Yapacakları üç yeni barajla Sazlıdere’den kaybedecekleri su rezervinin çok daha fazlasını İstanbul’a kazandıracaklarını vurgulayan Karaismailoğlu, rastgele bir su eksikliği yaşanmayacağını anlattı. Karaismailoğlu, Kanal İstanbul’un sarsıntısı tetikleyeceğine ait argümanların hatırlatılması üzerine, şu yanıtı verdi:
“Kanalın derinliği 20,75 metre. Çabucak yakınımızda Vezneciler metro istasyonu var 60 metre derinlikte. Bağcılar’da da metro istasyonu var o da yaklaşık 60 metre derinlikte. O vakit metrolar da yapılmasaydı. Yani binlerce metre aşağıdaki bir hareket ile Kanal İstanbul ortasında irtibat kurulması iştigal. Aslında işin uzmanları, bilim adamları bunun zelzeleye hiçbir tesiri olmayacağına dair noktayı koydu dedi. Karaismailoğlu, Kanal İstanbul’un, savunma alanında ve Montrö Boğazlar Sözleşmesi’ne ait bir külfet oluşturmayacağını söyledi.
“KANAL İSTANBUL’UN 12 YILDA KENDİSİNİ FİNANSE EDECEĞİNİ DÜŞÜNÜYORUZ”

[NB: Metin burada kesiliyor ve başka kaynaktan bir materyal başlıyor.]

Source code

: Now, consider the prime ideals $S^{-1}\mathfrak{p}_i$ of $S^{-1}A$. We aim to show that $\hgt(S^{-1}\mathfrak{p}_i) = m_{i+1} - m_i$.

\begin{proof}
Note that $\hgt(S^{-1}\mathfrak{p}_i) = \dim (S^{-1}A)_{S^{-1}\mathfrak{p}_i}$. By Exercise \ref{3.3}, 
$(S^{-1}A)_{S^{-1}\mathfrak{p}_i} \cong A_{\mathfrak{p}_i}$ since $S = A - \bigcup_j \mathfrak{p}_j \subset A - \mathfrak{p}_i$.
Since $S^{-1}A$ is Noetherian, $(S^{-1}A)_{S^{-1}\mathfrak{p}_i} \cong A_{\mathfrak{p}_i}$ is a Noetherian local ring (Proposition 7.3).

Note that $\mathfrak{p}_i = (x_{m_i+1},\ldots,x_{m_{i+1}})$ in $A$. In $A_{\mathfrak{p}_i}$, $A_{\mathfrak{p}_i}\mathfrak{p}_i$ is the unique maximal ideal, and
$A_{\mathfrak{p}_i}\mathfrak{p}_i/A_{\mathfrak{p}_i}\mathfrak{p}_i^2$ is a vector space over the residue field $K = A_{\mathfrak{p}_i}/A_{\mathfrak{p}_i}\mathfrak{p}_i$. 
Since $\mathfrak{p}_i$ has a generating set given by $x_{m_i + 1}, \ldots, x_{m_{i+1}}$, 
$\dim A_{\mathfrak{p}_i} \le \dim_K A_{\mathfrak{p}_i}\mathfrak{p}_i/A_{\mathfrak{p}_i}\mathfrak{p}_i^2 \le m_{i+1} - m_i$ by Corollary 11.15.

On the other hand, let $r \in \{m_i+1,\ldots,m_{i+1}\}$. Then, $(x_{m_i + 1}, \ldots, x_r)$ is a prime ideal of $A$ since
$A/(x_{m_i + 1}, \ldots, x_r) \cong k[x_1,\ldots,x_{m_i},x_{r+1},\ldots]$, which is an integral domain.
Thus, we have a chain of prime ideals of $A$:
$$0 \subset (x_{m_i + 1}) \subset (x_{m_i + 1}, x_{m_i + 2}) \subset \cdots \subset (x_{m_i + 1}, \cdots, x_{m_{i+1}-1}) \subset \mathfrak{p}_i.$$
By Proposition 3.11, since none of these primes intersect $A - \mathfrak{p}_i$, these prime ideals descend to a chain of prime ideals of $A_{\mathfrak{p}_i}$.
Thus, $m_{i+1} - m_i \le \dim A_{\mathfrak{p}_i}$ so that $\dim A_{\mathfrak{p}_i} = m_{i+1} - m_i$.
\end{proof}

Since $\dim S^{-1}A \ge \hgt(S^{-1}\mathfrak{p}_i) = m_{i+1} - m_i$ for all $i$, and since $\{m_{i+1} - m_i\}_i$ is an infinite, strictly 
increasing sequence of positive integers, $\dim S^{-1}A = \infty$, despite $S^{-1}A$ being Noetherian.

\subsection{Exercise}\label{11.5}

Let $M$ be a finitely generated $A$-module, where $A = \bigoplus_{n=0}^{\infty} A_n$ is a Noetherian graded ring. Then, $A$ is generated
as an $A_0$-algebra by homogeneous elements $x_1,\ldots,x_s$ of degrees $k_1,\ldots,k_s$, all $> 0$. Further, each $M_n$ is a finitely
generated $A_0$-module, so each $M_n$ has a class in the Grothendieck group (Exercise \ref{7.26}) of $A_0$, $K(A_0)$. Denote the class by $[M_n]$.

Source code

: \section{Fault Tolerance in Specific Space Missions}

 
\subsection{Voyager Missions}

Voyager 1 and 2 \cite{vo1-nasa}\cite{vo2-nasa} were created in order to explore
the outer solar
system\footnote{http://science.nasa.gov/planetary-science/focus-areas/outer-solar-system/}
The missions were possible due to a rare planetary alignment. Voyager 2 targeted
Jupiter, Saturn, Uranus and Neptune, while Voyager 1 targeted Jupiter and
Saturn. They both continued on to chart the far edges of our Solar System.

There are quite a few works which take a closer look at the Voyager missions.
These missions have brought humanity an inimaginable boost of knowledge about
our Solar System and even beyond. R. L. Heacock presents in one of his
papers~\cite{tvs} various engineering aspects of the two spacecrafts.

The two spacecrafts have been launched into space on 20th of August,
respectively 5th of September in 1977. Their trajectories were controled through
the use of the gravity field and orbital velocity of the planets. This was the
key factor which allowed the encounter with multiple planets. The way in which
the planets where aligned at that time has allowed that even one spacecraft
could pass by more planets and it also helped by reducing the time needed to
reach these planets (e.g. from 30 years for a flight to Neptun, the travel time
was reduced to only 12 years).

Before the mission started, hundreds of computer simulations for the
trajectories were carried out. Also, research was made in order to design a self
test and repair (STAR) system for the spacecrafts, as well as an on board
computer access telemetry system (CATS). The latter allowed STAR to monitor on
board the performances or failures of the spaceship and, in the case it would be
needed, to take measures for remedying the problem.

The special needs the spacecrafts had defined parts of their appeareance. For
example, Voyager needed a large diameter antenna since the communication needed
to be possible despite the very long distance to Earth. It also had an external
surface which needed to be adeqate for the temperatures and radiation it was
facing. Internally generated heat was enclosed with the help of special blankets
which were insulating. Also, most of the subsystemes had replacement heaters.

Karaismailoğlu, Kanal İstanbul’un finansmanına ve bu projeyle hangi ülkelerin ilgilendiğine ait soru üzerine, “Buradaki 15 milyar dolar söylediğimiz finansın genel bütçeye yük olmamak için aslında buradaki alternatif gelir getirici işlerin de planlamasını bir taraftan yapıyoruz. Burada değerli ölçüde gemi geçişlerinden önemli bir gelir sağlanacak. En önemli ana gelir kalemi bu olacak esasen. Bunun dışında buradaki bilhassa Karadeniz kıyısında çok değerli liman yatırımları olacak. Kanal İstanbul yatırımından sonra çok önemli bir formda tekrar buradaki bir liman imalatçısı olacak. Yeniden buna alternatif Karadeniz’de yapacağımız limanlarda da önemli bir gelir kaynakları gelecek. Tekrar Kanal İstanbul rezerv alanı içerisinde yapacağımız gelir getireceği işler, yat limanları. Kendi ekosistemini üretecek bir Kanal İstanbul üretmeye çalışıyoruz. Buradaki gelir getirici işlerle birlikte hem kendi imal finansmanını karşılayacak hem de daha sonra ülkemize gelir getirici çok kıymetli bir yatırım olacak. Dünya üzerindeki bu türlü büyük projede büyük bütün altyapı firmaları olmak istiyor. Onlar da bizlerle gelip proje hakkında bilgi alıp tekrar finans çalışmalarını ve imal çalışmalarına hazırlanıyorlar. Süveyş Kanalını ve başka kanalları yapan dünyanın en büyük altyapı firmalarıyla görüşmelerimiz devam ediyor” biçiminde konuştu.